Oh, wait. That announcement was three years ago – it came on Feb. 19, 2015. And as far as I can tell, nobody gave the Obama administration credit for the move.
Why did Walmart raise wages? Partly because the labor market was tightening: unemployment had fallen more than 40 percent from its peak in 2009 (a decline for which the Obama administration’s stimulus and other policies actually do deserve some credit.) This tightening labor market meant that Walmart was having trouble attracting workers.
Walmart was also in the midst of a change in business strategy. Its policy of always low wages, always, was starting to look problematic: low pay meant high turnover and low morale, and management believed that moving at least partway to the Costco strategy of paying more and getting better performance as a result made sense.
The moral of this story is that unless the economy is deeply depressed, there will always be some companies, somewhere, raising wages and offering bonuses. Which brings me to the Trump tax cut and the very bad, no good job much of the media initially did of covering its effects.
Every card-carrying economist agrees that cutting corporate tax rates will have some trickle-down effect on wages – in the long run. How much of a trickle-down effect depends on a bunch of technical factors: what share of corporate profits represents monopoly rents rather than returns to capital, how responsive inflows of foreign capital are to the U.S. rate of return, what share of the capital stock is even affected by the corporate tax rate. Enthusiasts claim that the tax cut will eventually go 100% to workers; most serious modelers think the number is more like 20 or 25 percent.

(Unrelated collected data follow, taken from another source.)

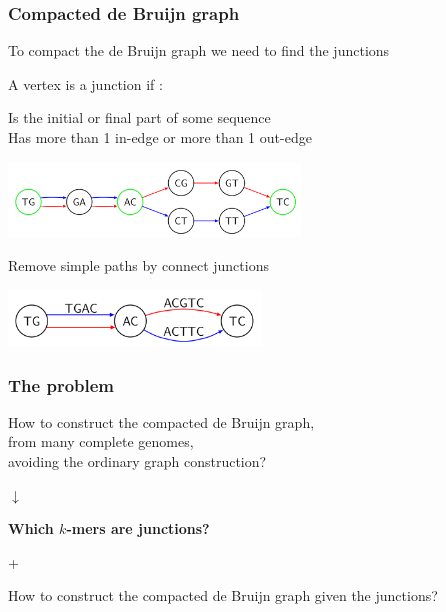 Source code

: \begin{frame}
	\frametitle{Compacted de Bruijn graph}
	\centering
	
  To compact the de Bruijn graph we need to find the junctions
  
  \medskip
  
  A vertex is a junction if :
  
  Is the initial or final part of some sequence\\
  Has more than 1 in-edge or more than 1 out-edge\\
	
	\medskip

	\includegraphics[height=2cm]{images/debruin-3a}

  \pause

	\medskip

  Remove simple paths by connect junctions  	

	\medskip

	\includegraphics[height=1.5cm]{images/debruin-4}
	
\end{frame}




\begin{frame}
	\frametitle{The problem}
	\centering
	
	How to construct the compacted de Bruijn graph,\\ from many complete genomes,\\ avoiding the ordinary graph construction?
	
	\pause
	
	\medskip
	
	$\downarrow$
	
	\medskip

  
  \textbf{Which $k$-mers are junctions?}
  
  \medskip
  
  +
  
  \medskip
  
  How to construct the compacted de Bruijn graph given the junctions?
  
	
\end{frame}
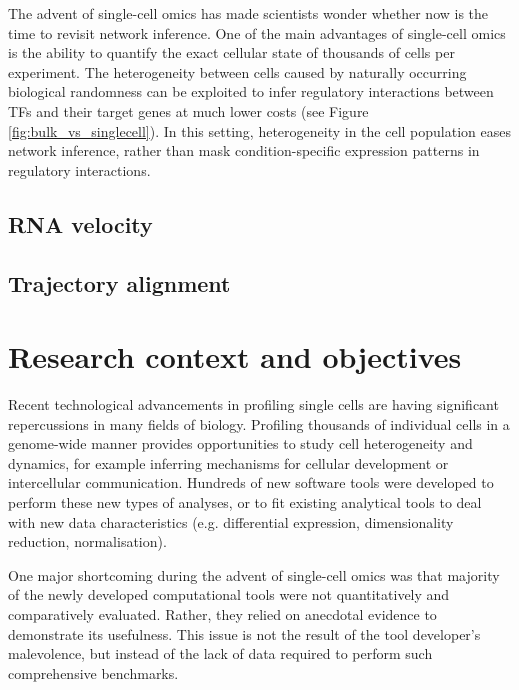 The advent of single-cell omics has made scientists wonder whether now is the time to revisit network inference\cite{stegle_computationalanalyticalchallenges_2015}. 
One of the main advantages of single-cell omics is the ability to quantify the exact cellular state of thousands of cells per experiment. The heterogeneity between cells caused by naturally occurring biological randomness\cite{padovan-merhar_usingvariabilitygene_2013} can be exploited to infer regulatory interactions between TFs and their target genes at much lower costs (see Figure \ref{fig:bulk_vs_singlecell}).
In this setting, heterogeneity in the cell population eases network inference, rather than mask condition-specific expression patterns in regulatory interactions.


\subsection{RNA velocity}

\subsection{Trajectory alignment}

\section{Research context and objectives}
Recent technological advancements in profiling single cells are having significant repercussions in many fields of biology. Profiling thousands of individual cells in a genome-wide manner provides opportunities to study cell heterogeneity and dynamics, for example inferring mechanisms for cellular development or intercellular communication. 
Hundreds of new software tools were developed\cite{zappia_exploringsinglecellrnaseq_2018} to perform these new types of analyses, or to fit existing analytical tools to deal with new data characteristics (e.g. differential expression, dimensionality reduction, normalisation). 

One major shortcoming during the advent of single-cell omics was that majority of the newly developed computational tools were not quantitatively and comparatively evaluated. Rather, they relied on anecdotal evidence to demonstrate its usefulness. This issue is not the result of the tool developer's malevolence, but instead of the lack of data required to perform such comprehensive benchmarks.

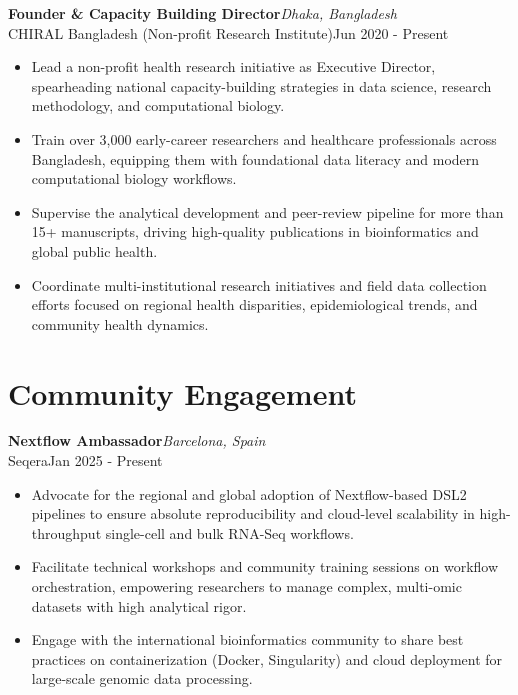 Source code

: \documentclass[
  11pt,
  letterpaper,
  DIV=11,
  numbers=noendperiod]{scrartcl}
\begin{document}
\noindent

\begin{minipage}{\linewidth}
\textbf{Founder \& Capacity Building Director}\hfill \textit{Dhaka, Bangladesh}\\
CHIRAL Bangladesh (Non-profit Research Institute)\hfill Jun 2020 - Present
\end{minipage}
\begin{itemize}[nosep,topsep=2pt,leftmargin=1em]
  \item Lead a non-profit health research initiative as Executive Director, spearheading national capacity-building strategies in data science, research methodology, and computational biology.
  \item Train over 3,000 early-career researchers and healthcare professionals across Bangladesh, equipping them with foundational data literacy and modern computational biology workflows.
  \item Supervise the analytical development and peer-review pipeline for more than 15+ manuscripts, driving high-quality publications in bioinformatics and global public health.
  \item Coordinate multi-institutional research initiatives and field data collection efforts focused on regional health disparities, epidemiological trends, and community health dynamics.
\end{itemize}
\vspace{5pt}

\section{Community Engagement}\label{community-engagement}

\noindent

\begin{minipage}{\linewidth}
\textbf{Nextflow Ambassador}\hfill \textit{Barcelona, Spain}\\
Seqera\hfill Jan 2025 - Present
\end{minipage}
\begin{itemize}[nosep,topsep=2pt,leftmargin=1em]
  \item Advocate for the regional and global adoption of Nextflow-based DSL2 pipelines to ensure absolute reproducibility and cloud-level scalability in high-throughput single-cell and bulk RNA-Seq workflows.
  \item Facilitate technical workshops and community training sessions on workflow orchestration, empowering researchers to manage complex, multi-omic datasets with high analytical rigor.
  \item Engage with the international bioinformatics community to share best practices on containerization (Docker, Singularity) and cloud deployment for large-scale genomic data processing.
\end{itemize}
\vspace{5pt}
\end{document}
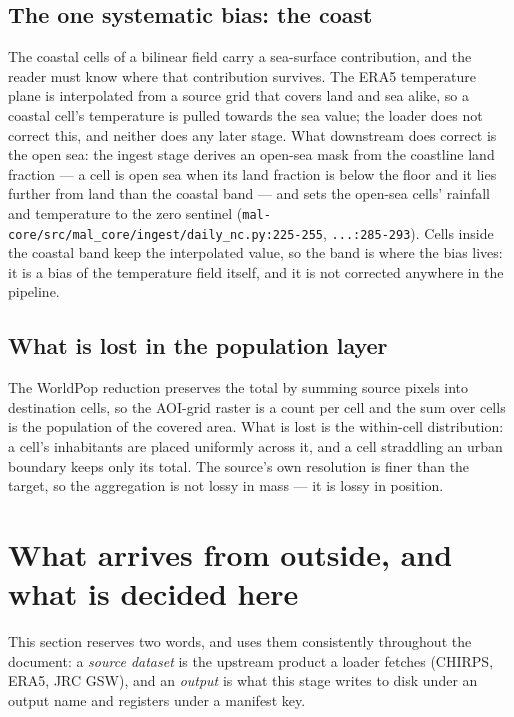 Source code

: \documentclass[11pt,a4paper]{article}
\newcommand{\code}[1]{\texttt{#1}}
\begin{document}
\subsection{The one systematic bias: the coast}

The coastal cells of a bilinear field carry a sea-surface contribution, and
the reader must know where that contribution survives. The ERA5 temperature
plane is interpolated from a source grid that covers land and sea alike, so
a coastal cell's temperature is pulled towards the sea value; the loader
does not correct this, and neither does any later stage. What downstream
does correct is the open sea: the ingest stage derives an open-sea mask from
the coastline land fraction --- a cell is open sea when its land fraction is
below the floor and it lies further from land than the coastal band --- and
sets the open-sea cells' rainfall and temperature to the zero sentinel
(\code{mal-core/src/mal\_core/ingest/daily\_nc.py:225-255},
\code{...:285-293}). Cells inside the coastal band keep the interpolated
value, so the band is where the bias lives: it is a bias of the temperature
field itself, and it is not corrected anywhere in the pipeline.

\subsection{What is lost in the population layer}

The WorldPop reduction preserves the total by summing source pixels into
destination cells, so the AOI-grid raster is a count per cell and the sum
over cells is the population of the covered area. What is lost is the
within-cell distribution: a cell's inhabitants are placed uniformly across it,
and a cell straddling an urban boundary keeps only its total. The source's
own resolution is finer than the target, so the aggregation is not lossy in
mass --- it is lossy in position.

\section{What arrives from outside, and what is decided here}

This section reserves two words, and uses them consistently throughout the
document: a \emph{source dataset} is the upstream product a loader fetches
(CHIRPS, ERA5, JRC GSW), and an \emph{output} is what this stage writes to
disk under an output name and registers under a manifest key.
\end{document}
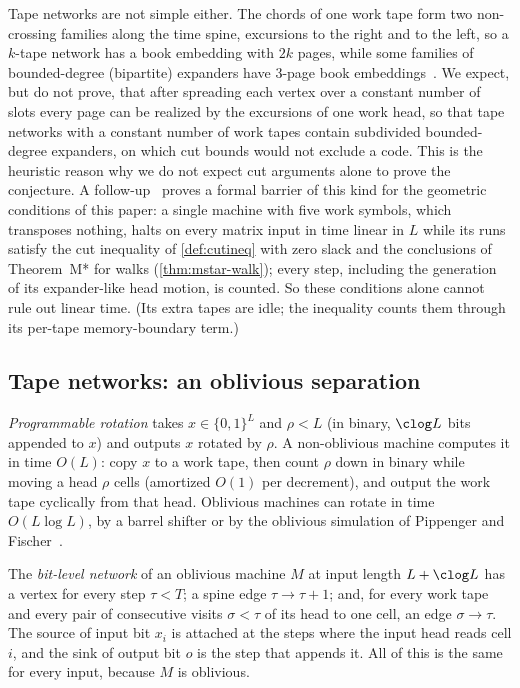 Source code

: Tape networks are not simple either. The chords of one work tape form two non-crossing families along the
time spine, excursions to the right and to the left, so a $k$-tape network has a book embedding with $2k$ pages,
while some families of bounded-degree (bipartite) expanders have $3$-page book embeddings~\cite{DSW2016}. We expect, but do not prove, that after
spreading each vertex over a constant number of slots every page can be realized by the excursions of one work head,
so that tape networks with a constant number of work tapes contain subdivided bounded-degree expanders, on which cut
bounds would not exclude a code. This is the heuristic reason why we do not expect cut arguments alone to prove the conjecture. A follow-up~\cite{BrendeAstra2026} proves a formal barrier of this kind for the geometric conditions of this paper: a single machine with five work symbols, which transposes nothing, halts on every matrix input in time linear in $L$ while its runs satisfy the cut inequality of \cref{def:cutineq} with zero slack and the conclusions of Theorem~M* for walks (\cref{thm:mstar-walk}); every step, including the generation of its expander-like head motion, is counted. So these conditions alone cannot rule out linear time. (Its extra tapes are idle; the inequality counts them through its per-tape memory-boundary term.)

\subsection{Tape networks: an oblivious separation}

\emph{Programmable rotation} takes $x\in\{0,1\}^L$ and $\rho<L$ (in binary, $\clog L$ bits appended to $x$)
and outputs $x$ rotated by $\rho$. A non-oblivious machine computes it in time $O(L)$: copy $x$ to a work tape,
then count $\rho$ down in binary while moving a head $\rho$ cells (amortized $O(1)$ per decrement), and output the
work tape cyclically from that head. Oblivious machines can rotate in time $O(L\log L)$, by a barrel shifter or
by the oblivious simulation of Pippenger and Fischer~\cite{PippengerFischer1979}.

The \emph{bit-level network} of an oblivious machine $M$ at input length $L+\clog L$ has a vertex for every
step $\tau<T$; a spine edge $\tau\to\tau+1$; and, for every work tape and every pair of consecutive visits
$\sigma<\tau$ of its head to one cell, an edge $\sigma\to\tau$. The source of input bit $x_i$ is attached
at the steps where the input head reads cell $i$, and the sink of output bit $o$ is the step that appends
it. All of this is the same for every input, because $M$ is oblivious.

Whatever the number, however, it’s about the long run. It requires a chain of events: lower taxes -> higher investment -> higher stock of capital -> higher demand for labor -> higher wages. And this chain of events should take a number of years, probably decades, to fully work itself through. Even in the most favorable analyses, there is no reason to expect any wage gains in the first few months after a tax cut.
Yet for a while there the news was full of stories about companies announcing that they were giving their workers bonuses thanks to the Trump tax cut. Why were they doing this?
Well, the tax cut provided no immediate incentive to raise wages. It did, however, give companies that benefited from the tax cut a strong political incentive to claim that the tax break was the reason for bonuses or wage hikes they would have given in any case. Why not? They want the tax cut to look good, since it’s good for them. And hyping its benefits is a cheap way to make a de facto campaign contribution to an administration that can do a lot to help companies it likes, say by removing pesky safety or environmental regulations.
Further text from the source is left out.